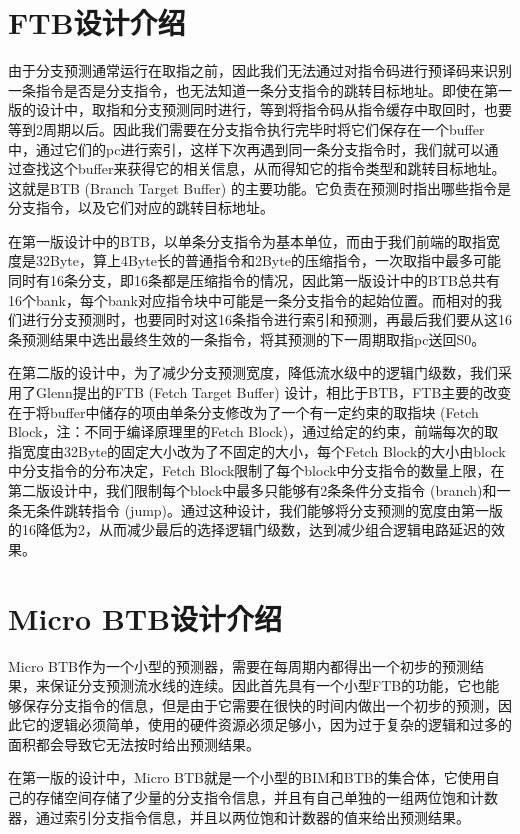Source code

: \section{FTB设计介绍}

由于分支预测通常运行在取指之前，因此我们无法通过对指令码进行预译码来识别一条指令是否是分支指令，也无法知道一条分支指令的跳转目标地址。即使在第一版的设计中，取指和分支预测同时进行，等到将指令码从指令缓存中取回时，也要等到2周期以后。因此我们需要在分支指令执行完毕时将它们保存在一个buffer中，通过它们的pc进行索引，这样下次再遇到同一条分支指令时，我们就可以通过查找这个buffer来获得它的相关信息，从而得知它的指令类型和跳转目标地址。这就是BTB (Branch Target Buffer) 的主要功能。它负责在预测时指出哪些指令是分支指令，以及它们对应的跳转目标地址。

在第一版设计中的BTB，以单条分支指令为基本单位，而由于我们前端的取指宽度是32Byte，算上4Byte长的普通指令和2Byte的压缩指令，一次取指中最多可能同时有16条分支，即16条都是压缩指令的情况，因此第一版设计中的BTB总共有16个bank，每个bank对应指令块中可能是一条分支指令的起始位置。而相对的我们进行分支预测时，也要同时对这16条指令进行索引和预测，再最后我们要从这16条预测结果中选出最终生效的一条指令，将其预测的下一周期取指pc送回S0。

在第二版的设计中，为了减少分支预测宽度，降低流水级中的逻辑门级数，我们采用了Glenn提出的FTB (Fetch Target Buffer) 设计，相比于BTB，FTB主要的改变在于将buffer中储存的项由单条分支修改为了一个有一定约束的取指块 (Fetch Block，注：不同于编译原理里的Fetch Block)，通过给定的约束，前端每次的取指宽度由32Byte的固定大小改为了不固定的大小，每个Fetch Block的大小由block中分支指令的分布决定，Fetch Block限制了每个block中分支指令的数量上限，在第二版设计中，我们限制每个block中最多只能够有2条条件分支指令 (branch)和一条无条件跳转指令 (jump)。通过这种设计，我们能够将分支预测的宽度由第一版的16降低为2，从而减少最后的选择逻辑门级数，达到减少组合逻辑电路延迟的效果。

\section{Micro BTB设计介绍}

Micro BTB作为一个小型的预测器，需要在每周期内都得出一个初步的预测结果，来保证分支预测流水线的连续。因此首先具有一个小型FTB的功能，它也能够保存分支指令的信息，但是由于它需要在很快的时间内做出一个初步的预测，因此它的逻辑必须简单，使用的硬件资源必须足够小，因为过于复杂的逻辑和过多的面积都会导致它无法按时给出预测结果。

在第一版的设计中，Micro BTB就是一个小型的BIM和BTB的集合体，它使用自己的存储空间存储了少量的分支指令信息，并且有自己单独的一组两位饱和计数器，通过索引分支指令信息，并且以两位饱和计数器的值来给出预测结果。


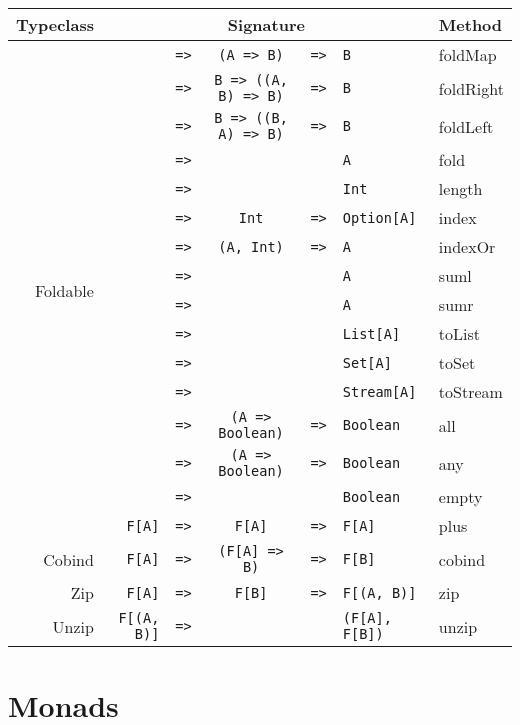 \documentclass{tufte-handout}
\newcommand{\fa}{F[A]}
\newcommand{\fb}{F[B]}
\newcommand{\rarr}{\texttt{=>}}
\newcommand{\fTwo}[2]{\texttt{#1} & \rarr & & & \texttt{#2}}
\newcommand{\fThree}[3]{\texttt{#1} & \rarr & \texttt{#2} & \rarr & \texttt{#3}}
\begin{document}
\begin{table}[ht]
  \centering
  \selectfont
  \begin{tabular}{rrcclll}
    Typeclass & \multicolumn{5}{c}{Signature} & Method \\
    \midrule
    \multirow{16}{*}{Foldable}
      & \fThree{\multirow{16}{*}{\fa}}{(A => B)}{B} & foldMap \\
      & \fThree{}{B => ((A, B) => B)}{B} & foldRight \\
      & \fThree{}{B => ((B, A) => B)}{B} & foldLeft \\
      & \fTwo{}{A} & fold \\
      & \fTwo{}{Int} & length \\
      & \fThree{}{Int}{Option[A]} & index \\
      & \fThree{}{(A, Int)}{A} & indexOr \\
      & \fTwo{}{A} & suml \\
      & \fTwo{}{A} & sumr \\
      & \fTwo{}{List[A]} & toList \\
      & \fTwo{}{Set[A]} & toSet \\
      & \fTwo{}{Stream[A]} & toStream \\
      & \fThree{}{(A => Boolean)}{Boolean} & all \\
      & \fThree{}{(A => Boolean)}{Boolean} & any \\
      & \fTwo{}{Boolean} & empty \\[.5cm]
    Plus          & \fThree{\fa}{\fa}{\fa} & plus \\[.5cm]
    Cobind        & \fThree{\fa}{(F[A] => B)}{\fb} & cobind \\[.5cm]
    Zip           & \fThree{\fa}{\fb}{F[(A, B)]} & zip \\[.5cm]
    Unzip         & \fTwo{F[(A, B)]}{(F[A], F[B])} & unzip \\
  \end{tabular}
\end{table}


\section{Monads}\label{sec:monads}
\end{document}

━━━━━━━━━━━━━━━━━━━━━━━━━━━━━━

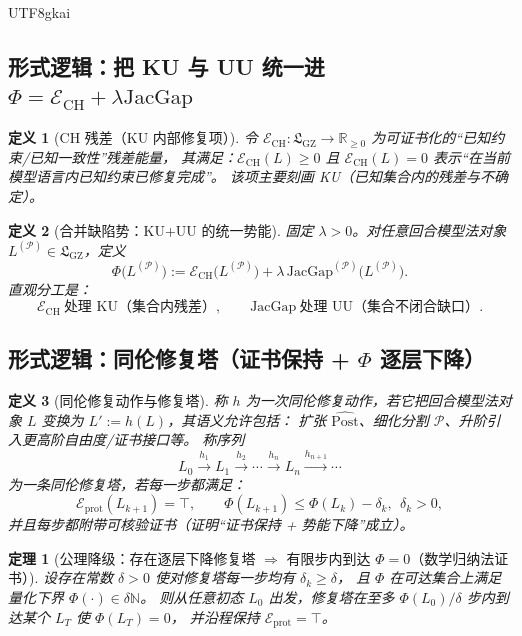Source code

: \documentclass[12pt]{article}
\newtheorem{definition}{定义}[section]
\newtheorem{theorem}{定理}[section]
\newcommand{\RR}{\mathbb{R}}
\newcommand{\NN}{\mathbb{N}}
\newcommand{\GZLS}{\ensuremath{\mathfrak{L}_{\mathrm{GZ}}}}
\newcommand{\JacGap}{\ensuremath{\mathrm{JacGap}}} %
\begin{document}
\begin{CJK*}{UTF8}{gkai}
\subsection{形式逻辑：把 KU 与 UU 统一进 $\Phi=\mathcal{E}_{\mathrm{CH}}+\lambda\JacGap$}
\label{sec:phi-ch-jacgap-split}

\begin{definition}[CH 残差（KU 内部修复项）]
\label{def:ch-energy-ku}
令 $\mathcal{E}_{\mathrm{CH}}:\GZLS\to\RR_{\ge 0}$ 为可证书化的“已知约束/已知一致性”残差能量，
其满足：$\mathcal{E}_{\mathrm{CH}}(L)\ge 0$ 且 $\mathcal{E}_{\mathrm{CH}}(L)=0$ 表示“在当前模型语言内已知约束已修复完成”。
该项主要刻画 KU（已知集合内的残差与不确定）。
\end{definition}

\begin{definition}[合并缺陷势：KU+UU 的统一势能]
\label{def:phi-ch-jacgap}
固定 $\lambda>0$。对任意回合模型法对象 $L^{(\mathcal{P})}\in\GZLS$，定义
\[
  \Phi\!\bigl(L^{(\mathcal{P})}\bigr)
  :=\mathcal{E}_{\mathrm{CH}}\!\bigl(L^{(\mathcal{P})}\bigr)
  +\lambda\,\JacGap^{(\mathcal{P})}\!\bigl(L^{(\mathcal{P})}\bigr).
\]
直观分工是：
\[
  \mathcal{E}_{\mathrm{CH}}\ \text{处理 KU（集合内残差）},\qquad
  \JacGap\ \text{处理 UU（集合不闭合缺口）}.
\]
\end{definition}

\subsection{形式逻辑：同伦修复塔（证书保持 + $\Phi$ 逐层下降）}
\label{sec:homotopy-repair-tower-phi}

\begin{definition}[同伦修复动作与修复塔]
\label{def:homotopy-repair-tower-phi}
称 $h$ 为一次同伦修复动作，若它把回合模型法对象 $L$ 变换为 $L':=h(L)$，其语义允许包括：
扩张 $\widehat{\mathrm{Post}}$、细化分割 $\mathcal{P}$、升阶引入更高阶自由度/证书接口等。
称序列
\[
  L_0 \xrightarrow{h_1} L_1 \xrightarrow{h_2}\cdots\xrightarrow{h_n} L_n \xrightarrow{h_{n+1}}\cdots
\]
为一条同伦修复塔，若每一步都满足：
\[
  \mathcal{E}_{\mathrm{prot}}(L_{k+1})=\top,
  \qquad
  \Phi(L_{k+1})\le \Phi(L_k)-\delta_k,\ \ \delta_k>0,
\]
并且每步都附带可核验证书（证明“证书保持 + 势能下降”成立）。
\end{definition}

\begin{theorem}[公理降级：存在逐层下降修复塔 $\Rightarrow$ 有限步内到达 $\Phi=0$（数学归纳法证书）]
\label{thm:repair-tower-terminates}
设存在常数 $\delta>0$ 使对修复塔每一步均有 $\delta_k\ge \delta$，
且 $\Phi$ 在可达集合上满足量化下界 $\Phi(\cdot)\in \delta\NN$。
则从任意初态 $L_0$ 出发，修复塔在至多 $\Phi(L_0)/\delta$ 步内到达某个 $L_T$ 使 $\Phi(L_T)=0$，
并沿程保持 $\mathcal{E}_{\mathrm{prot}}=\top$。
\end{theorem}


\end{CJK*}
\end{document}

━━━━━━━━━━━━━━━━━━━━━━━━━━━━━━

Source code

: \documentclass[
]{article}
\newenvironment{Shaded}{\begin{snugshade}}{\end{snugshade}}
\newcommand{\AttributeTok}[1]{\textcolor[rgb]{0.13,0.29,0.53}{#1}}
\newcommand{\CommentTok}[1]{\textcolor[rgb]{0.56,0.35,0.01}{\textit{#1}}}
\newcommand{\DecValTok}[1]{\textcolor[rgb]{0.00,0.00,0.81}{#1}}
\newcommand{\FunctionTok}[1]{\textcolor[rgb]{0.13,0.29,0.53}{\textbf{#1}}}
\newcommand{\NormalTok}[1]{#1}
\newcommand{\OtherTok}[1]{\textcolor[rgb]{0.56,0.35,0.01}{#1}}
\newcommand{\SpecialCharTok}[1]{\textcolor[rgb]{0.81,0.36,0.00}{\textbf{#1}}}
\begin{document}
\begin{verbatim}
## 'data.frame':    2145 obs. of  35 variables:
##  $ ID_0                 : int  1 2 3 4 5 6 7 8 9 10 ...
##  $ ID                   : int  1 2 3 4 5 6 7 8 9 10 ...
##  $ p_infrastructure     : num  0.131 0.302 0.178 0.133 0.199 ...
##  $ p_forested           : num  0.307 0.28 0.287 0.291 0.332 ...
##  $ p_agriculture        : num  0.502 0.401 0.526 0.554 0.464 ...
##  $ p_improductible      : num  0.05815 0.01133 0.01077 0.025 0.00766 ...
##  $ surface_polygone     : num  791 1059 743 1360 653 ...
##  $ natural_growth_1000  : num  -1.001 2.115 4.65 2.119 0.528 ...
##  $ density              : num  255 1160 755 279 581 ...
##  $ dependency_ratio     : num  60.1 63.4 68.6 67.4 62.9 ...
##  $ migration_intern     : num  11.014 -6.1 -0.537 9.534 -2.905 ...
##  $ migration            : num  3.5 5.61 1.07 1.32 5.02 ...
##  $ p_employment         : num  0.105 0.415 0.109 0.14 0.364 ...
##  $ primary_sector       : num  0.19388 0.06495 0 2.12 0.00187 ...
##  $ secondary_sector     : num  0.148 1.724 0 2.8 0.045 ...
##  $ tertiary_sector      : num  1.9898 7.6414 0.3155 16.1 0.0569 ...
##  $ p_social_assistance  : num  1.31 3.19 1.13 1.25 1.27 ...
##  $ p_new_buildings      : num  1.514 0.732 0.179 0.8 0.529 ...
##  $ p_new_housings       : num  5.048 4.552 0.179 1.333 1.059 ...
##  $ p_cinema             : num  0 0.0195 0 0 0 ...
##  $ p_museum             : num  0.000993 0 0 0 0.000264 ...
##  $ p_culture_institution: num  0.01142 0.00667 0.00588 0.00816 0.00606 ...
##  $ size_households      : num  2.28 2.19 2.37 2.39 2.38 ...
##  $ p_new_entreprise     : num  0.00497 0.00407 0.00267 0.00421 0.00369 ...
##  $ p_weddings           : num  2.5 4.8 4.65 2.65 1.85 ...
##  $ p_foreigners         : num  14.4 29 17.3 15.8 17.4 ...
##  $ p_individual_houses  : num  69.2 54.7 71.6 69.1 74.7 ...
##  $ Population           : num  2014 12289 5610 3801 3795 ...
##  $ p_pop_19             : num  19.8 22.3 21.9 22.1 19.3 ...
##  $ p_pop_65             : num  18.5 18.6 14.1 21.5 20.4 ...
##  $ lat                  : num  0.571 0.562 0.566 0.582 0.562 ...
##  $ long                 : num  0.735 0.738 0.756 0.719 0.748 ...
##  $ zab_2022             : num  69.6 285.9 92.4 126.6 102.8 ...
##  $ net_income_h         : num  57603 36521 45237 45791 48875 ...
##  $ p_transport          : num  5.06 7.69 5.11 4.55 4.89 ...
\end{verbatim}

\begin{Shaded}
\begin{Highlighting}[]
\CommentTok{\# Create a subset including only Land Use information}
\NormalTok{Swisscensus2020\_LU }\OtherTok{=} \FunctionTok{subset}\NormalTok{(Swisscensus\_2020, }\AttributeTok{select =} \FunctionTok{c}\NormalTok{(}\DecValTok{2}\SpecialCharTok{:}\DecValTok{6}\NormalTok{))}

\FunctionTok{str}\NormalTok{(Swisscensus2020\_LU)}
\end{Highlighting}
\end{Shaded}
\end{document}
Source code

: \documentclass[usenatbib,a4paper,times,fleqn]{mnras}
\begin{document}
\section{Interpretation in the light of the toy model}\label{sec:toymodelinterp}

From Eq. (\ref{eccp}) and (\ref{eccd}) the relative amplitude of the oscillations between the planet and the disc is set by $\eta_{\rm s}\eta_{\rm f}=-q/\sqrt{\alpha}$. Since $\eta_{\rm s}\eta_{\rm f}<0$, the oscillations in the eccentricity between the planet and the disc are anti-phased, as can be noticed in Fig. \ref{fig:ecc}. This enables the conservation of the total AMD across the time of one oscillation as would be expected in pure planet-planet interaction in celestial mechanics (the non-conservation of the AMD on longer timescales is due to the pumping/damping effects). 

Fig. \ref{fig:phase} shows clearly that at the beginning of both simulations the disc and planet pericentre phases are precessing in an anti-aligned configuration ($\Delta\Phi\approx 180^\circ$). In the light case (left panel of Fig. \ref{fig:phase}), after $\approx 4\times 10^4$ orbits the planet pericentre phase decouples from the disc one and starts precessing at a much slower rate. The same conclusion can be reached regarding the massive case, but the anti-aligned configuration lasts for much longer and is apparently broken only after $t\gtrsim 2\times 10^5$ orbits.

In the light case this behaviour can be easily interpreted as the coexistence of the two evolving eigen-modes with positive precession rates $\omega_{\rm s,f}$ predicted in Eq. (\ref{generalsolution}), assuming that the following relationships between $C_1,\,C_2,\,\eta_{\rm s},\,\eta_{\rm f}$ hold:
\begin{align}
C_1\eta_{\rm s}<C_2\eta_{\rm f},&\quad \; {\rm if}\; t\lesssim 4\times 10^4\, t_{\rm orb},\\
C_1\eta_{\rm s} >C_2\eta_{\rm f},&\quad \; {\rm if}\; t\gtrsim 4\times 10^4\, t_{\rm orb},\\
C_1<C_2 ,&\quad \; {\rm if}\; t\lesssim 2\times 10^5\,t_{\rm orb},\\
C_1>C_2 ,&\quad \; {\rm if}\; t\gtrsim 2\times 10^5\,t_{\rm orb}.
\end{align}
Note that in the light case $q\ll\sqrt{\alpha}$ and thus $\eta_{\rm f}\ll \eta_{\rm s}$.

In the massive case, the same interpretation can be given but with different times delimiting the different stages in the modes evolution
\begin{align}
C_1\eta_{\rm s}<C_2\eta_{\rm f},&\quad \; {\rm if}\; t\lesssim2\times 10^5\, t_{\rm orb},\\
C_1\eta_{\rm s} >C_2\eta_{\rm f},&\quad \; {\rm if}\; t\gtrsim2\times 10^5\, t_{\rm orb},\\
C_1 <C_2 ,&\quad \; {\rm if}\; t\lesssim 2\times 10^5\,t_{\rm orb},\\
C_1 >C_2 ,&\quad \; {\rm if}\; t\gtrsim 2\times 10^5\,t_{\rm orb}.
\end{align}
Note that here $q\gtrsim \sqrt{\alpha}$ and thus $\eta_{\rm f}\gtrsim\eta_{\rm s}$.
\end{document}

━━━━━━━━━━━━━━━━━━━━━━━━━━━━━━

• _What needs to be done_
Wherever the string "SpecialCharTok" appears in the entries above, return the line it appears on.

• _Solution for this problem_
\newcommand{\SpecialCharTok}[1]{\textcolor[rgb]{0.81,0.36,0.00}{\textbf{#1}}}
\NormalTok{Swisscensus2020\_LU }\OtherTok{=} \FunctionTok{subset}\NormalTok{(Swisscensus\_2020, }\AttributeTok{select =} \FunctionTok{c}\NormalTok{(}\DecValTok{2}\SpecialCharTok{:}\DecValTok{6}\NormalTok{))}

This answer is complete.